A Louisiana pastor who apparently has no regard for the well-being of his congregants and community has vowed to press ahead with his plans to hold Easter services for 1,000 people, and some other churches around the country have similar risky plans in the works.
Tony Spell of Life Tabernacle Church in Baton Rouge is refusing to stop church service despite Louisiana’s ban on holding public gatherings. The same pastor was arrested and charged with six misdemeanors for holding services in March. On that occasion, hundreds of worshippers were brought to the church on 26 buses.
Spell told reporters: “They would rather come to church and worship like free people than live like prisoners in their homes.” He also claimed that people have “nothing to fear,” even as 13,000 people in the state were infected with the virus and 477 people and counting had died from it at the time.
He also said that “true Christians do not mind dying,” which is exactly what could happen if even one person in the congregation is carrying the disease and spreads it to others who are present.
When asked why he doesn’t do the responsible thing and post videos of virtual services using apps like Zoom as many other churches are doing, he responded that he believes it “doesn’t work.”
Of course, streaming Easter services also means the collection plate will come up empty, which many people think may be a motivating factor in his insistence on holding in-person services.
Other churches are also challenging virus restrictions. A church in Statesboro, Georgia, that packed 30 people into a small building on Palm Sunday and drew a visit from state troopers says it will proceed with its usual Easter worship as well.

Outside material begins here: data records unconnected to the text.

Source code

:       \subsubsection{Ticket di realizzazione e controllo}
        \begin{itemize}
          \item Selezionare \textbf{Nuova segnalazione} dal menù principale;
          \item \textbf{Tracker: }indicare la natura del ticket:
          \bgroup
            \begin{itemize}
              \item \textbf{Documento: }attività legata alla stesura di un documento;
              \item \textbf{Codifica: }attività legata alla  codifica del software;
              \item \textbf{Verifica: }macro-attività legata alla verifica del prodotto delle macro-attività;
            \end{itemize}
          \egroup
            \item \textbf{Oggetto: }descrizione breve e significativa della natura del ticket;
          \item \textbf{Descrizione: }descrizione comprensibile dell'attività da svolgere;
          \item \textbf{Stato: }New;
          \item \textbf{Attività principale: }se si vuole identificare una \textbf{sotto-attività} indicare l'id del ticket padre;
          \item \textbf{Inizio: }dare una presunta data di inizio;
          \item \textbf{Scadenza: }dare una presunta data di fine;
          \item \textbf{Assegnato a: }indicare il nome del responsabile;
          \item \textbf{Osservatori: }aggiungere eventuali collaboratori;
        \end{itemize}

On Palm Sunday, troopers found that the congregation was not following social distancing, with many people hugging and shaking the pastor’s hand. The pastor was issued a warning and told to hold services in the parking lot, but when troopers returned that evening, they found him holding another indoor service where people were standing close together. He was cited on a misdemeanor charge of reckless conduct.
At Houston’s Glorious Way Church, Reverend John Greiner, who had initially moved his services online in light of his county’s limit on big gatherings, has since said his congregation will have in-person services for Easter, saying: “We can’t do what God called us to do on livestream.”
The church rearranged its seating so people can keep six feet or more between them, reducing their capacity from 1,000 to around 100, and they will hold two services.
Meanwhile, Florida Governor Ron DeSantis has exempted religious services from the stay-at-home order he issued this month. He said those who do attend such services must maintain social distancing.
Others are taking a more rational approach. Pope Francis will be celebrating Easter Mass in front of an empty St. Peter’s Basilica, while the traditional Easter sermon in the UK will be delivered by the Archbishop of Canterbury via video this year.
One Methodist reverend told the AP that religious gatherings are breeding grounds for the virus and called holding services in person “reckless.” He pointed out that loving our neighbors as ourselves does not include putting our neighbors’ lives in jeopardy.
Church services on one of the holiest days of the year are just one of many new challenges we’re facing in light of the coronavirus crisis, but sometimes it’s necessary for everyone to make some sacrifices for the greater good. If everyone could stay at home and take advantage of the many religious services being offered online and on TV, it could potentially save countless lives.